RECORDS FOR PROCESSING:

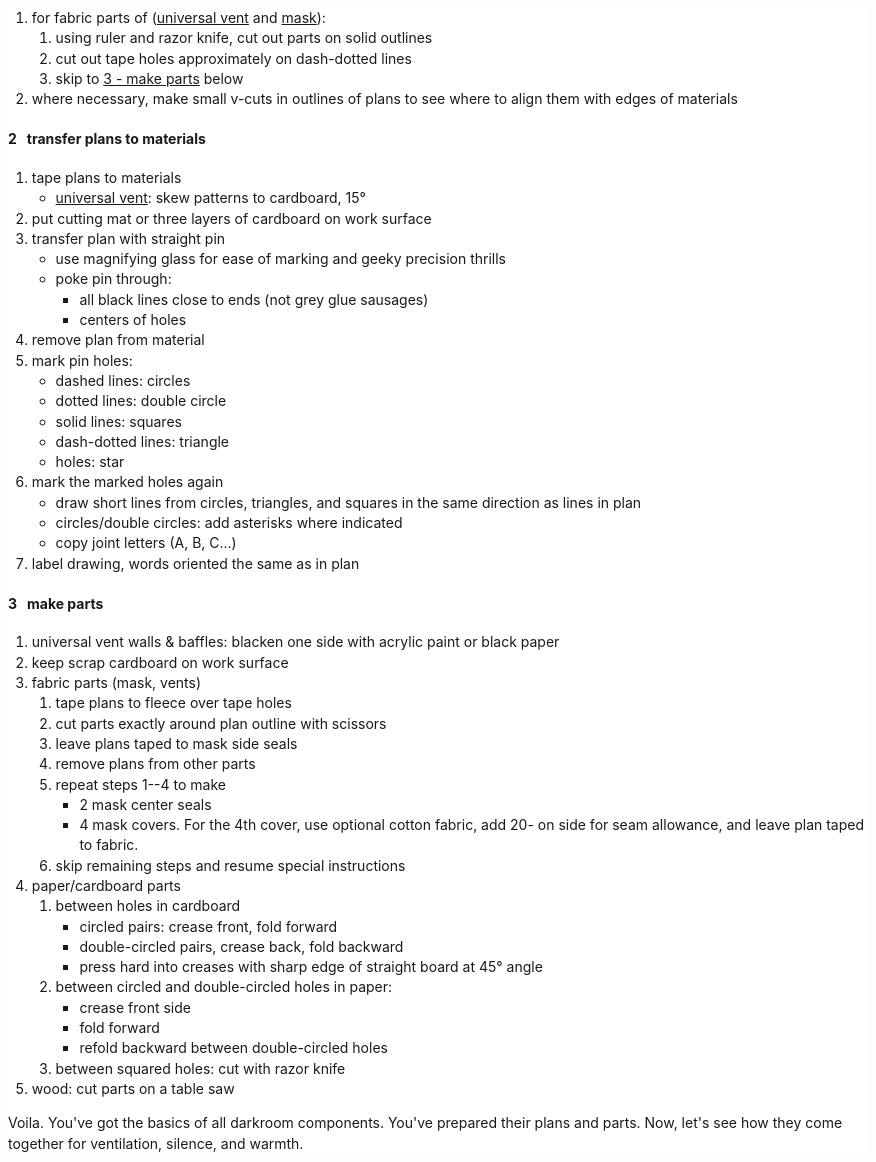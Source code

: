 1. for fabric parts of ([universal vent](/air#universal) and [mask](/darkness#mask)):
	1. using ruler and razor knife, cut out parts on solid outlines
	2. cut out tape holes approximately on dash-dotted lines 
	3. skip to [3 - make parts](/make#make-parts) below
2. where necessary, make small v-cuts in outlines of plans to see where to align them with edges of materials

#### 2 &nbsp; transfer plans to materials

1. tape plans to materials
	- [universal vent](/air#universal): skew patterns to cardboard, 15°
2. put cutting mat or three layers of cardboard on work surface
3. transfer plan with straight pin
	- use magnifying glass for ease of marking and geeky precision thrills
	- poke pin through:
		- all black lines close to ends (not grey glue sausages)
		- centers of holes
4. remove plan from material
5. mark pin holes:
	- dashed lines: circles
	- dotted lines: double circle
	- solid lines: squares
	- dash-dotted lines: triangle
	- holes: star
6. mark the marked holes again
	- draw short lines from circles, triangles, and squares in the same direction as lines in plan
	- circles/double circles: add asterisks where indicated 
	- copy joint letters (A, B, C...)
7.  label drawing, words oriented the same as in plan

#### 3 &nbsp; make parts

1. universal vent walls & baffles: blacken one side with acrylic paint or black paper 
2. keep scrap cardboard on work surface
3. fabric parts (mask, vents)
	1. tape plans to fleece over tape holes
	3. cut parts exactly around plan outline with scissors 
	4. leave plans taped to mask side seals
	5. remove plans from other parts
	6. repeat steps 1--4 to make
		 - 2 mask center seals
		 - 4 mask covers. For the 4th cover, use optional cotton fabric, add 20- on side for seam allowance, and leave plan taped to fabric.
	7. skip remaining steps and resume special instructions
4. paper/cardboard parts
	1. between holes in cardboard
		- circled pairs: crease front, fold forward
		- double-circled pairs, crease back, fold backward
		- press hard into creases with sharp edge of straight board at 45° angle
	2. between circled and double-circled holes in paper:
		- crease front side
		- fold forward
		- refold backward between double-circled holes
	3. between squared holes: cut with razor knife
4. wood: cut parts on a table saw

Voila. You've got the basics of all darkroom components. You've prepared their plans and parts. Now, let's see how they come together for ventilation, silence, and warmth.


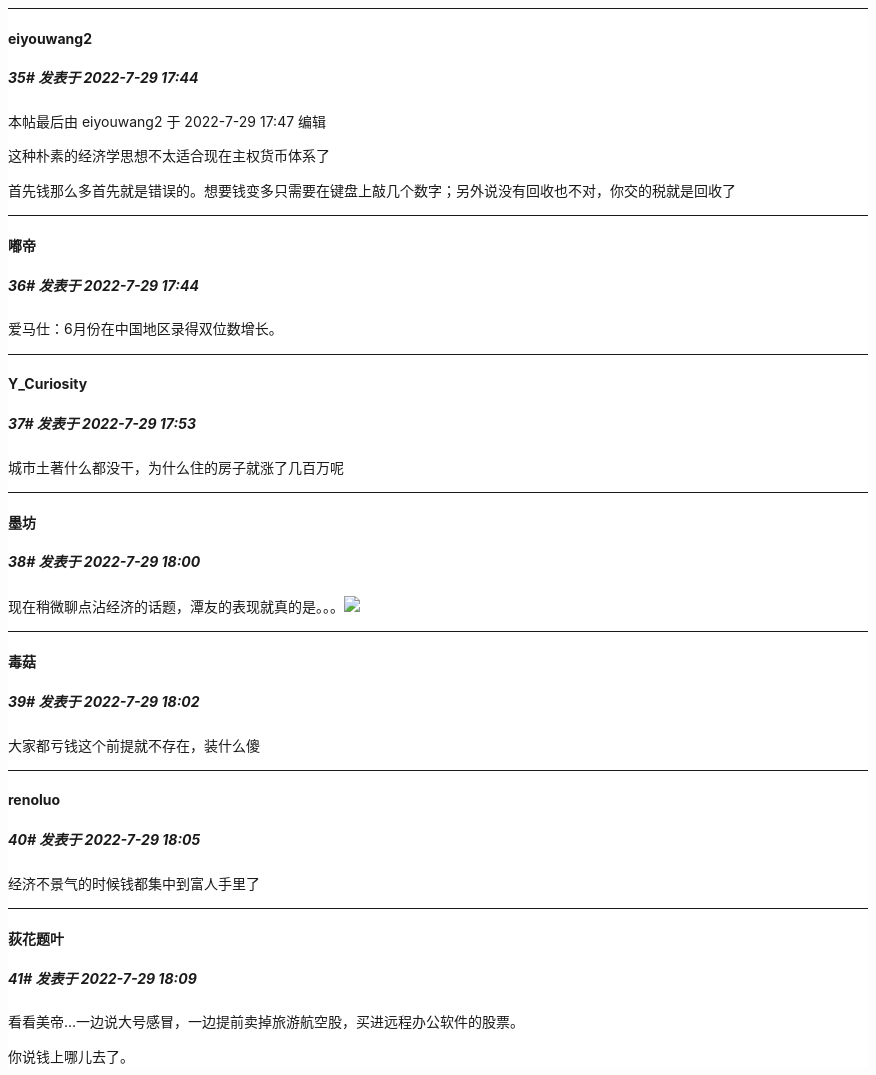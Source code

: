 *****

####  eiyouwang2  
##### 35#       发表于 2022-7-29 17:44

 本帖最后由 eiyouwang2 于 2022-7-29 17:47 编辑 

这种朴素的经济学思想不太适合现在主权货币体系了

首先钱那么多首先就是错误的。想要钱变多只需要在键盘上敲几个数字；另外说没有回收也不对，你交的税就是回收了

*****

####  嘟帝  
##### 36#       发表于 2022-7-29 17:44

爱马仕：6月份在中国地区录得双位数增长。

*****

####  Y_Curiosity  
##### 37#       发表于 2022-7-29 17:53

城市土著什么都没干，为什么住的房子就涨了几百万呢

*****

####  墨坊  
##### 38#       发表于 2022-7-29 18:00

现在稍微聊点沾经济的话题，潭友的表现就真的是。。。<img src="https://static.saraba1st.com/image/smiley/face2017/003.png" referrerpolicy="no-referrer">

*****

####  毒菇  
##### 39#       发表于 2022-7-29 18:02

大家都亏钱这个前提就不存在，装什么傻

*****

####  renoluo  
##### 40#       发表于 2022-7-29 18:05

经济不景气的时候钱都集中到富人手里了

*****

####  荻花题叶  
##### 41#       发表于 2022-7-29 18:09

看看美帝…一边说大号感冒，一边提前卖掉旅游航空股，买进远程办公软件的股票。

你说钱上哪儿去了。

PROBLEM STATEMENT: Word for word, restate the lines of the data above that fall between the line holding "- circles/double circles: add" and the line holding "1. universal vent", inclusive, and no other lines.

TASK RESULT:
	- circles/double circles: add asterisks where indicated 
	- copy joint letters (A, B, C...)
7.  label drawing, words oriented the same as in plan

#### 3 &nbsp; make parts

1. universal vent walls & baffles: blacken one side with acrylic paint or black paper 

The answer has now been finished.